I built Screen.rip, which also supports PDF generation. https://screen.rip/#pdf

Screen.rip gives you more control over the generated PDF beyond Puppeteer's options (like it can wait for certain elements to appear, inject CSS or switch to screen stylesheet instead of the print stylesheet).

phmagic · on Nov 3, 2017

I love this service! I think ease of adoption you can allow pre-made scripts to be shared so the non-technical can easily set up work flows that go right into their email. For the technical folks, I think it would be great to have examples of things you can do with Apify that is a hassle to do with your local chrome headless.

Great job!

nikisweeting · on Nov 3, 2017

If you're interested in running your own personal Way-Back machine that uses Chrome headless for archiving (among other methods), check out Bookmark Archiver.

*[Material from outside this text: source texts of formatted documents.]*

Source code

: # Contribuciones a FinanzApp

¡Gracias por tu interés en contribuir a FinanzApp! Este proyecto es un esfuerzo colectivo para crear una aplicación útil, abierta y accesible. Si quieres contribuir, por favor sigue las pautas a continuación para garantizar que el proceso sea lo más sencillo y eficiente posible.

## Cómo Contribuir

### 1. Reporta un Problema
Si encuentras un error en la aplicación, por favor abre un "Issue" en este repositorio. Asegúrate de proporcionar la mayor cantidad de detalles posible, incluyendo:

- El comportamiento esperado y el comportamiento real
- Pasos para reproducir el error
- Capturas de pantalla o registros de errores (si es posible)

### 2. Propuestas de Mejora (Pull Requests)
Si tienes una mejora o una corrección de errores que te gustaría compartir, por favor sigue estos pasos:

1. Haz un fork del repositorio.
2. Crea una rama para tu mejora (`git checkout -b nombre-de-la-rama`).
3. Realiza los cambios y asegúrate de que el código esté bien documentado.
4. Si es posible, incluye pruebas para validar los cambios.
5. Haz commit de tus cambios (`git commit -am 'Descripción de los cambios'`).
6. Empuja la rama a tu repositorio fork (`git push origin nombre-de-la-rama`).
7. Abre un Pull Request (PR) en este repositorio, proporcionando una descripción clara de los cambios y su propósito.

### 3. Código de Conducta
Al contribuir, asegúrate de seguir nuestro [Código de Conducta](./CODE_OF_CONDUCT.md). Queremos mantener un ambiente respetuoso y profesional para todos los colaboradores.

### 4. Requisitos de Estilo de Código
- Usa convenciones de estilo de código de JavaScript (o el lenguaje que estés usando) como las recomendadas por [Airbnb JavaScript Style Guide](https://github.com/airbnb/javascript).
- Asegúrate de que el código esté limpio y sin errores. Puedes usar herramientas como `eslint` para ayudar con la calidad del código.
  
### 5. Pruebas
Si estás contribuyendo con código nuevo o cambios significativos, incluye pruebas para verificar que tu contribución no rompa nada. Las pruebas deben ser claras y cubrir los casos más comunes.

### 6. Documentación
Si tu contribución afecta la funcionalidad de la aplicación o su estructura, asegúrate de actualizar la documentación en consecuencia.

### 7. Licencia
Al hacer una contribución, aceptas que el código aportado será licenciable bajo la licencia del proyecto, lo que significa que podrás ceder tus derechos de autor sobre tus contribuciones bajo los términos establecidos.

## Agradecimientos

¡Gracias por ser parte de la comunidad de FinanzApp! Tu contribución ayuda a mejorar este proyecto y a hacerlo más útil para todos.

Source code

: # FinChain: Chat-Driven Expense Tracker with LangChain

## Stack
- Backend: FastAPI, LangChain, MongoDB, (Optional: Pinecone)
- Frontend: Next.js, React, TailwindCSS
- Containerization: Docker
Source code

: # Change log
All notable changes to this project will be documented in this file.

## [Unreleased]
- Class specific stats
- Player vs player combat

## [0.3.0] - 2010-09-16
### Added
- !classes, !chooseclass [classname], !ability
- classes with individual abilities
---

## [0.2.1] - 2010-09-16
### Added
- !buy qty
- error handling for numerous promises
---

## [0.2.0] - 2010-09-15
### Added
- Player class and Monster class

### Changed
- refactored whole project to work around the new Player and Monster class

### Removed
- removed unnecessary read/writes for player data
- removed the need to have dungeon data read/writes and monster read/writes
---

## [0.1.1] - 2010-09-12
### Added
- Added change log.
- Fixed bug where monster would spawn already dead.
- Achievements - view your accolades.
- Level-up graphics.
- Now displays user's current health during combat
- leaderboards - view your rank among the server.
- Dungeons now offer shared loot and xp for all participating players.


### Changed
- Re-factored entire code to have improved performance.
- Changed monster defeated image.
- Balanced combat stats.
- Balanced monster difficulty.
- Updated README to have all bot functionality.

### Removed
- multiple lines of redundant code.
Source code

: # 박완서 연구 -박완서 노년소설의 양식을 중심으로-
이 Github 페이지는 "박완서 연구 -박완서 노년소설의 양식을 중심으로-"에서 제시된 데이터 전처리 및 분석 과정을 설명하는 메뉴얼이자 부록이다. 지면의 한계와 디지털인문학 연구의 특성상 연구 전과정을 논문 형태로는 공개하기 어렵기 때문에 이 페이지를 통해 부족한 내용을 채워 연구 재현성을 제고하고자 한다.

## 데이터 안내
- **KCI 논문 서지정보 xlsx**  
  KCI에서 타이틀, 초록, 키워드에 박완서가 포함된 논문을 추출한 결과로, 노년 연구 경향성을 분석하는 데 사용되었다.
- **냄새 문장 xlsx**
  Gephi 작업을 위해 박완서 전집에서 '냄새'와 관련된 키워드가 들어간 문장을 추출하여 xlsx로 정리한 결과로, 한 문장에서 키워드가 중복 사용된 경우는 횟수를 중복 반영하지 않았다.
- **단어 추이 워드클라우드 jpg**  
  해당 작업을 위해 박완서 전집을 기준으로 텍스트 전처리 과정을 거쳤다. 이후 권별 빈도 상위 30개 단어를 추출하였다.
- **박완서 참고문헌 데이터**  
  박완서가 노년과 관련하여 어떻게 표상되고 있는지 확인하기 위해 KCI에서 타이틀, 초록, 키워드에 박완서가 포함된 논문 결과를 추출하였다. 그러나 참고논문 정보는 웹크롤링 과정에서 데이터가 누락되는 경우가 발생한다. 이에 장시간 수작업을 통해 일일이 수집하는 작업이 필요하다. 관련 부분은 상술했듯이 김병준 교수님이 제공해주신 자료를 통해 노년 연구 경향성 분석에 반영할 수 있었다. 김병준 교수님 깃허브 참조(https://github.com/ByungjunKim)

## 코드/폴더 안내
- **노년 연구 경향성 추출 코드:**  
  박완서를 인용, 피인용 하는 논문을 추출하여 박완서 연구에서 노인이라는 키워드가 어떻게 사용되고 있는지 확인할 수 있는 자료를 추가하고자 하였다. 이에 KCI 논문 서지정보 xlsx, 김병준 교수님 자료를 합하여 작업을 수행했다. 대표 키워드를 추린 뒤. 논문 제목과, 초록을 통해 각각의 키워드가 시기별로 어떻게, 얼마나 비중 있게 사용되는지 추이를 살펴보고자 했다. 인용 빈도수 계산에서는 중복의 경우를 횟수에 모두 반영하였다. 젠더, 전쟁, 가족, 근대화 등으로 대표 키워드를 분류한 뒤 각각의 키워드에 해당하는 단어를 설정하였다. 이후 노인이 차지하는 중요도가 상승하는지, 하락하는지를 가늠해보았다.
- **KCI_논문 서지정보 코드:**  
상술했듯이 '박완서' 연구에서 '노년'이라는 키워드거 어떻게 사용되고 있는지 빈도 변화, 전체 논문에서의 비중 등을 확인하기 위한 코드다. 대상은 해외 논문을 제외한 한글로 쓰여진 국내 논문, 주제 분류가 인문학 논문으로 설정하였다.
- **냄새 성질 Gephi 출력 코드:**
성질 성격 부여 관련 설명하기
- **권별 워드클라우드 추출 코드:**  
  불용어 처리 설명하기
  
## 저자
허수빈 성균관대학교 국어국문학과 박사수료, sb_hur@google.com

https://github.com/pirate/bookmark-archiver

sebazzz · on Nov 2, 2017

We are not too happy with our EvoPDF license so in the basis this is a good option. However, I do not think this allows adding headers, footers, page numbers etc.

jeppebemad · on Nov 2, 2017

Is there a similar API around that accepts HTML instead of a URL? I’ve build one for my project, but I would prefer to delegate this to an external service.

chrismorgan · on Nov 2, 2017

Bear in mind that you’ll need to either embed all your resources, or only use CORS-enabled resources, or fake the origin for your HTML document so that it can access non-CORS-enabled resources on a particular domain.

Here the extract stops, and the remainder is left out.